Problem to solve
Output all records exactly.

Records provided
##########
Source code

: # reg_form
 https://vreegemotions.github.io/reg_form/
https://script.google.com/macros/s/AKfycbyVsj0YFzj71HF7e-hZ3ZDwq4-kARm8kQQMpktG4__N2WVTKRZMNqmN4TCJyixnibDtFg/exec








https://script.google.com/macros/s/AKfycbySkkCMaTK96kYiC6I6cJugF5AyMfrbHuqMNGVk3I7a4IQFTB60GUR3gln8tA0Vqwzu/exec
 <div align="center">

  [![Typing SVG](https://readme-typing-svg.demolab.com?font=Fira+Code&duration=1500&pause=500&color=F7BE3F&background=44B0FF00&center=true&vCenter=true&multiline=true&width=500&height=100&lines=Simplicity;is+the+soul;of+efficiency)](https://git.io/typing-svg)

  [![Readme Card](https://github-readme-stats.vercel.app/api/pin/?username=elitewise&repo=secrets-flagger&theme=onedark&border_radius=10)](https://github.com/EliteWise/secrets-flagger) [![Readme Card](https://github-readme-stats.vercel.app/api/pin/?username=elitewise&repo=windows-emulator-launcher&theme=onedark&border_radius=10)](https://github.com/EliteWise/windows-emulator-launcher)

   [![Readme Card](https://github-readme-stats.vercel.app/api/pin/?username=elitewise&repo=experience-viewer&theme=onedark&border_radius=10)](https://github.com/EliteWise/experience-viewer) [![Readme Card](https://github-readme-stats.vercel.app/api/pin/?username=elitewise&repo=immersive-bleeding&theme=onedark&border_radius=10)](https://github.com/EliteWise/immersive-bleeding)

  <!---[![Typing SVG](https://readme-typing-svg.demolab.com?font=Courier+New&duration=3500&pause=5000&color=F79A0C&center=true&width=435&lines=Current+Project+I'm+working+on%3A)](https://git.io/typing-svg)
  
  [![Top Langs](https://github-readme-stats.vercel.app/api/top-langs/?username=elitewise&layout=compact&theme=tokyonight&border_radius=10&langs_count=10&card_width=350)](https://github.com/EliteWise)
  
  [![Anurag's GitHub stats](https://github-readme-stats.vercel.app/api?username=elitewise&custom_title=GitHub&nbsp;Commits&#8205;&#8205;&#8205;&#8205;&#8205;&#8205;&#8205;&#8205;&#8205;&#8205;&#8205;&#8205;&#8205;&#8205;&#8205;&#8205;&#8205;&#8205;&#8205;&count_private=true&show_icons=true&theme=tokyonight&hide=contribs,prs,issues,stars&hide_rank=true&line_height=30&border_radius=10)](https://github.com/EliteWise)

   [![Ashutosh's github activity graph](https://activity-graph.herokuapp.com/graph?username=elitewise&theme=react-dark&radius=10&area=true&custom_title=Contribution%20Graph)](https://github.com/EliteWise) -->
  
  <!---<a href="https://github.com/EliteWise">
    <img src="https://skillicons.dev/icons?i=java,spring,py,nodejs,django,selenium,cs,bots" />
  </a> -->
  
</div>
##########
Exercise answer
Source code

: # reg_form
 https://vreegemotions.github.io/reg_form/
https://script.google.com/macros/s/AKfycbyVsj0YFzj71HF7e-hZ3ZDwq4-kARm8kQQMpktG4__N2WVTKRZMNqmN4TCJyixnibDtFg/exec








https://script.google.com/macros/s/AKfycbySkkCMaTK96kYiC6I6cJugF5AyMfrbHuqMNGVk3I7a4IQFTB60GUR3gln8tA0Vqwzu/exec
 <div align="center">

  [![Typing SVG](https://readme-typing-svg.demolab.com?font=Fira+Code&duration=1500&pause=500&color=F7BE3F&background=44B0FF00&center=true&vCenter=true&multiline=true&width=500&height=100&lines=Simplicity;is+the+soul;of+efficiency)](https://git.io/typing-svg)

  [![Readme Card](https://github-readme-stats.vercel.app/api/pin/?username=elitewise&repo=secrets-flagger&theme=onedark&border_radius=10)](https://github.com/EliteWise/secrets-flagger) [![Readme Card](https://github-readme-stats.vercel.app/api/pin/?username=elitewise&repo=windows-emulator-launcher&theme=onedark&border_radius=10)](https://github.com/EliteWise/windows-emulator-launcher)

   [![Readme Card](https://github-readme-stats.vercel.app/api/pin/?username=elitewise&repo=experience-viewer&theme=onedark&border_radius=10)](https://github.com/EliteWise/experience-viewer) [![Readme Card](https://github-readme-stats.vercel.app/api/pin/?username=elitewise&repo=immersive-bleeding&theme=onedark&border_radius=10)](https://github.com/EliteWise/immersive-bleeding)

  <!---[![Typing SVG](https://readme-typing-svg.demolab.com?font=Courier+New&duration=3500&pause=5000&color=F79A0C&center=true&width=435&lines=Current+Project+I'm+working+on%3A)](https://git.io/typing-svg)
  
  [![Top Langs](https://github-readme-stats.vercel.app/api/top-langs/?username=elitewise&layout=compact&theme=tokyonight&border_radius=10&langs_count=10&card_width=350)](https://github.com/EliteWise)
  
  [![Anurag's GitHub stats](https://github-readme-stats.vercel.app/api?username=elitewise&custom_title=GitHub&nbsp;Commits&#8205;&#8205;&#8205;&#8205;&#8205;&#8205;&#8205;&#8205;&#8205;&#8205;&#8205;&#8205;&#8205;&#8205;&#8205;&#8205;&#8205;&#8205;&#8205;&count_private=true&show_icons=true&theme=tokyonight&hide=contribs,prs,issues,stars&hide_rank=true&line_height=30&border_radius=10)](https://github.com/EliteWise)

   [![Ashutosh's github activity graph](https://activity-graph.herokuapp.com/graph?username=elitewise&theme=react-dark&radius=10&area=true&custom_title=Contribution%20Graph)](https://github.com/EliteWise) -->
  
  <!---<a href="https://github.com/EliteWise">
    <img src="https://skillicons.dev/icons?i=java,spring,py,nodejs,django,selenium,cs,bots" />
  </a> -->
  
</div>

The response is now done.